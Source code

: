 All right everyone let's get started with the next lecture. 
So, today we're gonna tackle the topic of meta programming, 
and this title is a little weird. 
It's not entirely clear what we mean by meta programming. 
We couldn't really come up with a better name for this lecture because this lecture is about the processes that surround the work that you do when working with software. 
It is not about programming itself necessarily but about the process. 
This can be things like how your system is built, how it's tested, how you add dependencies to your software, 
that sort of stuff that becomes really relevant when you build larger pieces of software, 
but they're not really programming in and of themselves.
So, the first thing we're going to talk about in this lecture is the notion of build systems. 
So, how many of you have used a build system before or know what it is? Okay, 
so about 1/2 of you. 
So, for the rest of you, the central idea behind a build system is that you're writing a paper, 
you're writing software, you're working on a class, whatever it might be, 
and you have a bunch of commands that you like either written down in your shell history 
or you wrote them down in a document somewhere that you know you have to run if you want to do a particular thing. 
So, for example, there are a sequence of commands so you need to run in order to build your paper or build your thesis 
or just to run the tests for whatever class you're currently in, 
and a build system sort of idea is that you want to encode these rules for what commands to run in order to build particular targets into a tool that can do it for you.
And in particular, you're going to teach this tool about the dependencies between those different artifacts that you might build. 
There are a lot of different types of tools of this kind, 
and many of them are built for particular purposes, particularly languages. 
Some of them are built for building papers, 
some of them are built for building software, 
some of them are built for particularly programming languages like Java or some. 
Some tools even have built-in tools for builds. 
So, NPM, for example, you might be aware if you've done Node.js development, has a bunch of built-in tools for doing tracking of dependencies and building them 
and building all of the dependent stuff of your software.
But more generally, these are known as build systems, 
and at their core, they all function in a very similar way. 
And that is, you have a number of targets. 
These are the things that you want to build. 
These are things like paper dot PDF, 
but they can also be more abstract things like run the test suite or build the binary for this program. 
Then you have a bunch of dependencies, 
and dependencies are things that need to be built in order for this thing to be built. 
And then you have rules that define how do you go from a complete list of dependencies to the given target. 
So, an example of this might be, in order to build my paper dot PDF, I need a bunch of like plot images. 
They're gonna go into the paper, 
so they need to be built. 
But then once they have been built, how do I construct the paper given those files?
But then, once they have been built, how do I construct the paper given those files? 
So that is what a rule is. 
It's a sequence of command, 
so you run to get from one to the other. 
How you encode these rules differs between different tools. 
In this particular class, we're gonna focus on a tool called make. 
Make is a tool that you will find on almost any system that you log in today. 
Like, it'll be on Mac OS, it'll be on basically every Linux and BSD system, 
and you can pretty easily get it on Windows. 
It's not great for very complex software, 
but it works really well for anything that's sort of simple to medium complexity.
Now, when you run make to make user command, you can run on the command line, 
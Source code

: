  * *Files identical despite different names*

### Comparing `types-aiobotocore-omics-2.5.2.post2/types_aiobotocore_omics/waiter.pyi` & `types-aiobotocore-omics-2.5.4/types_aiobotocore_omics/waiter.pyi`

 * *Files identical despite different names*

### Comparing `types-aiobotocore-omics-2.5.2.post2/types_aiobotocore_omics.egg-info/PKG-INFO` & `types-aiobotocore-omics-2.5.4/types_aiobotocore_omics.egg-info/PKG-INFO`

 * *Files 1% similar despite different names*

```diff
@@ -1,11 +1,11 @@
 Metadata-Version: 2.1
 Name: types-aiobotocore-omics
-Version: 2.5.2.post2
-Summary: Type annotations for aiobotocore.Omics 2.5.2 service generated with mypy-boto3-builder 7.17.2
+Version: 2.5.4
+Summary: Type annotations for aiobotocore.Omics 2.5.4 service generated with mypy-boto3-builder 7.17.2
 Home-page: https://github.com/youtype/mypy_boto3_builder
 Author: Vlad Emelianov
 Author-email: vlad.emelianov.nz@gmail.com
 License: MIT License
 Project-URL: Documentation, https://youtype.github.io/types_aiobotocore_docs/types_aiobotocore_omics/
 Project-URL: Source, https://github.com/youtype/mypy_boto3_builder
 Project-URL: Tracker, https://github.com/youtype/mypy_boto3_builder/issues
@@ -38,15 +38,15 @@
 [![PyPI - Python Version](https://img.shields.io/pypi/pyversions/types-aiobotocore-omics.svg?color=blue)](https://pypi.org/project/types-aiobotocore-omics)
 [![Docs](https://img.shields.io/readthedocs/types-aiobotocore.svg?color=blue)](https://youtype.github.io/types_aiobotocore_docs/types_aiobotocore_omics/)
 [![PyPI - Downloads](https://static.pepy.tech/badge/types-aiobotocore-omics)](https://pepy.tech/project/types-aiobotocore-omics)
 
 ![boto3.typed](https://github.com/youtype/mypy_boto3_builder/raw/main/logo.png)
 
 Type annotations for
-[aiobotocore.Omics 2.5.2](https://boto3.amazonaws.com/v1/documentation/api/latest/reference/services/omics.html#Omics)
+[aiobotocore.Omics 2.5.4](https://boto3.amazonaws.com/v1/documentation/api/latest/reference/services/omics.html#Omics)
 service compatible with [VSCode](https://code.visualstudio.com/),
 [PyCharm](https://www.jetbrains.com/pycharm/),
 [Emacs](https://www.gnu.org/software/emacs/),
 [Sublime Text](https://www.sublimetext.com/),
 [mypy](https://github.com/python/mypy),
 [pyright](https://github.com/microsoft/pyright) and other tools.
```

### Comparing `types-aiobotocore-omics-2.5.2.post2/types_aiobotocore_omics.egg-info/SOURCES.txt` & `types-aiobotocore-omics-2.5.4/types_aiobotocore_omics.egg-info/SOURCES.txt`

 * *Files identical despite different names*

== == ==

◆ Exercise brief ◆
In the entries above, some lines hold the string "order". Copy each of them.

◆ Solution for this exercise ◆
So, for example, there are a sequence of commands so you need to run in order to build your paper or build your thesis 
and a build system sort of idea is that you want to encode these rules for what commands to run in order to build particular targets into a tool that can do it for you.
and dependencies are things that need to be built in order for this thing to be built. 
So, an example of this might be, in order to build my paper dot PDF, I need a bunch of like plot images. 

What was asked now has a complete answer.